Graveyhard Pathbuilder Cover

Graveyhard's "Pathbuilder" Trudges Through Postmodern Sludge (Album Stream)

They might be a far cry from the bayou itself, but Italy’s Graveyhard can easily submerge you into the swamps of Louisiana with a thick, NOLA-harkening brew of sludge and doom that’s been poured out of a cement mixer to fill up your ears. We’re streaming their third album Pathbuilder now in full:

As soon as the first big riff in “Burn Forever” hits you, it’s over — underneath each riff’s ooze there’s a stately evil, a darkly majestic twist that injects mysticism into the groove. It’s irresistible, honestly, like a blanket of oblivion that’s laced with heavy metal’s most effective opiate: thought-destroying fuzz.

Taking New Orleans’ classic strain of abrasive, bluesy sludge and adding some of their own vileness on top, Pathbuilder might first evoke thoughts of genre stalwart Down, as the onslaught of muscular riffs is similarly overwhelming and the tones equally brawny. A little ways down the road, however, less-direct post-metal structures introduce themselves, tempering the barrage before it wears itself out and opening an avenue for further pulverizing. The penultimate “Winter” mainlines the band’s voodoo into a ballad, almost, which sets up the closer “Chainsaw” for a swift ambush by d-beats to wrap up the album with violent haste.

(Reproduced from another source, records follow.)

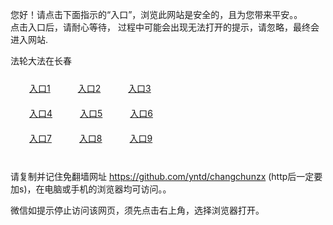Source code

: 您好！请点击下面指示的“入口”，浏览此网站是安全的，且为您带来平安。。 <br/>
点击入口后，请耐心等待， 过程中可能会出现无法打开的提示，请忽略，最终会进入网站. </br>

法轮大法在长春<br/>
<div style="padding:10px"><a style="margin:20px" target="_blank" href="http://d9k09q653b3tg.cloudfront.net/zytas?jauwyy" id="ccLink1" rel="nofollow">入口1</a> <a target="_blank" style="margin:20px" href="http://d2x6ox5fs76ttv.cloudfront.net/zytas?jzwvzvn" id="ccLink2" rel="nofollow">入口2</a> <a style="margin:20px" target="_blank" href="http://d2dow4lhw8h8wk.cloudfront.net/zytas?ksowktrn" id="ccLink3" rel="nofollow">入口3</a></div>

<div style="padding:10px" ><a style="margin:20px" target="_blank" href="http://d9k09q653b3tg.cloudfront.net/zytas?jauwyy" id="ccLink4" rel="nofollow">入口4</a> <a style="margin:20px" href="http://d2x6ox5fs76ttv.cloudfront.net/zytas?jzwvzvn" target="_blank" id="ccLink5" rel="nofollow">入口5</a> <a style="margin:20px" href="http://d2dow4lhw8h8wk.cloudfront.net/zytas?ksowktrn" target="_blank" id="ccLink6" rel="nofollow">入口6</a></div>

<div style="padding:10px"><a style="margin:20px" target="_blank" href="http://d9k09q653b3tg.cloudfront.net/zytas?jauwyy" id="ccLink7" rel="nofollow">入口7</a> <a style="margin:20px" href="http://d2x6ox5fs76ttv.cloudfront.net/zytas?jzwvzvn" target="_blank" id="ccLink8" rel="nofollow">入口8</a> <a style="margin:20px" target="_blank" href="http://d2dow4lhw8h8wk.cloudfront.net/zytas?ksowktrn" id="ccLink9" rel="nofollow">入口9</a></div>

<br/>



请复制并记住免翻墙网址 https://github.com/yntd/changchunzx (http后一定要加s)，在电脑或手机的浏览器均可访问。。<br/>

微信如提示停止访问该网页，须先点击右上角，选择浏览器打开。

Both of these approaches coexist in harmony, though, neither feeling out of character for the album, and I’d wager that’s because Graveyhard hasn’t pinned their appeal on a specific speed or tactic. Rather, the furious drive at the heart of the sound is the linchpin, and the numerous textures employed to express it are just variations on a theme, indelibly linked by the rattle and crunch of pure, unadulterated sludge.

Pathbuilder releases April 17th via Argonauta Records.